■ **ABOUT THIS EXERCISE**:
Write out exactly the lines below that run from the one containing "## Конфигурация тестов" through the one containing "- ✅ Проверка здоровья системы (health checks)", both included, with no other lines.

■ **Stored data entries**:
--- --- ---

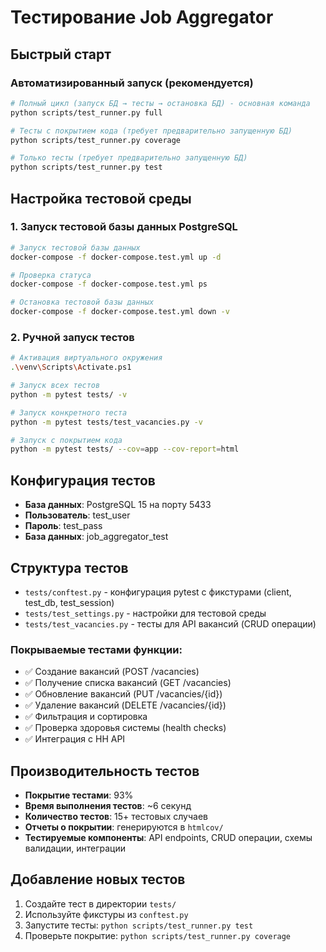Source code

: # Тестирование Job Aggregator

## Быстрый старт

### Автоматизированный запуск (рекомендуется)

```bash
# Полный цикл (запуск БД → тесты → остановка БД) - основная команда
python scripts/test_runner.py full

# Тесты с покрытием кода (требует предварительно запущенную БД)
python scripts/test_runner.py coverage

# Только тесты (требует предварительно запущенную БД)
python scripts/test_runner.py test
```

## Настройка тестовой среды

### 1. Запуск тестовой базы данных PostgreSQL

```bash
# Запуск тестовой базы данных
docker-compose -f docker-compose.test.yml up -d

# Проверка статуса
docker-compose -f docker-compose.test.yml ps

# Остановка тестовой базы данных
docker-compose -f docker-compose.test.yml down -v
```

### 2. Ручной запуск тестов

```bash
# Активация виртуального окружения
.\venv\Scripts\Activate.ps1

# Запуск всех тестов
python -m pytest tests/ -v

# Запуск конкретного теста
python -m pytest tests/test_vacancies.py -v

# Запуск с покрытием кода
python -m pytest tests/ --cov=app --cov-report=html
```

## Конфигурация тестов

- **База данных**: PostgreSQL 15 на порту 5433
- **Пользователь**: test_user
- **Пароль**: test_pass
- **База данных**: job_aggregator_test

## Структура тестов

- `tests/conftest.py` - конфигурация pytest с фикстурами (client, test_db, test_session)
- `tests/test_settings.py` - настройки для тестовой среды
- `tests/test_vacancies.py` - тесты для API вакансий (CRUD операции)

### Покрываемые тестами функции:
- ✅ Создание вакансий (POST /vacancies)
- ✅ Получение списка вакансий (GET /vacancies)
- ✅ Обновление вакансий (PUT /vacancies/{id})
- ✅ Удаление вакансий (DELETE /vacancies/{id})
- ✅ Фильтрация и сортировка
- ✅ Проверка здоровья системы (health checks)
- ✅ Интеграция с HH API

## Производительность тестов

- **Покрытие тестами**: 93%
- **Время выполнения тестов**: ~6 секунд
- **Количество тестов**: 15+ тестовых случаев
- **Отчеты о покрытии**: генерируются в `htmlcov/`
- **Тестируемые компоненты**: API endpoints, CRUD операции, схемы валидации, интеграции

## Добавление новых тестов

1. Создайте тест в директории `tests/`
2. Используйте фикстуры из `conftest.py`
3. Запустите тесты: `python scripts/test_runner.py test`
4. Проверьте покрытие: `python scripts/test_runner.py coverage`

--- --- ---

■ **OUTPUT BELOW**:
## Конфигурация тестов

- **База данных**: PostgreSQL 15 на порту 5433
- **Пользователь**: test_user
- **Пароль**: test_pass
- **База данных**: job_aggregator_test

## Структура тестов

- `tests/conftest.py` - конфигурация pytest с фикстурами (client, test_db, test_session)
- `tests/test_settings.py` - настройки для тестовой среды
- `tests/test_vacancies.py` - тесты для API вакансий (CRUD операции)

### Покрываемые тестами функции:
- ✅ Создание вакансий (POST /vacancies)
- ✅ Получение списка вакансий (GET /vacancies)
- ✅ Обновление вакансий (PUT /vacancies/{id})
- ✅ Удаление вакансий (DELETE /vacancies/{id})
- ✅ Фильтрация и сортировка
- ✅ Проверка здоровья системы (health checks)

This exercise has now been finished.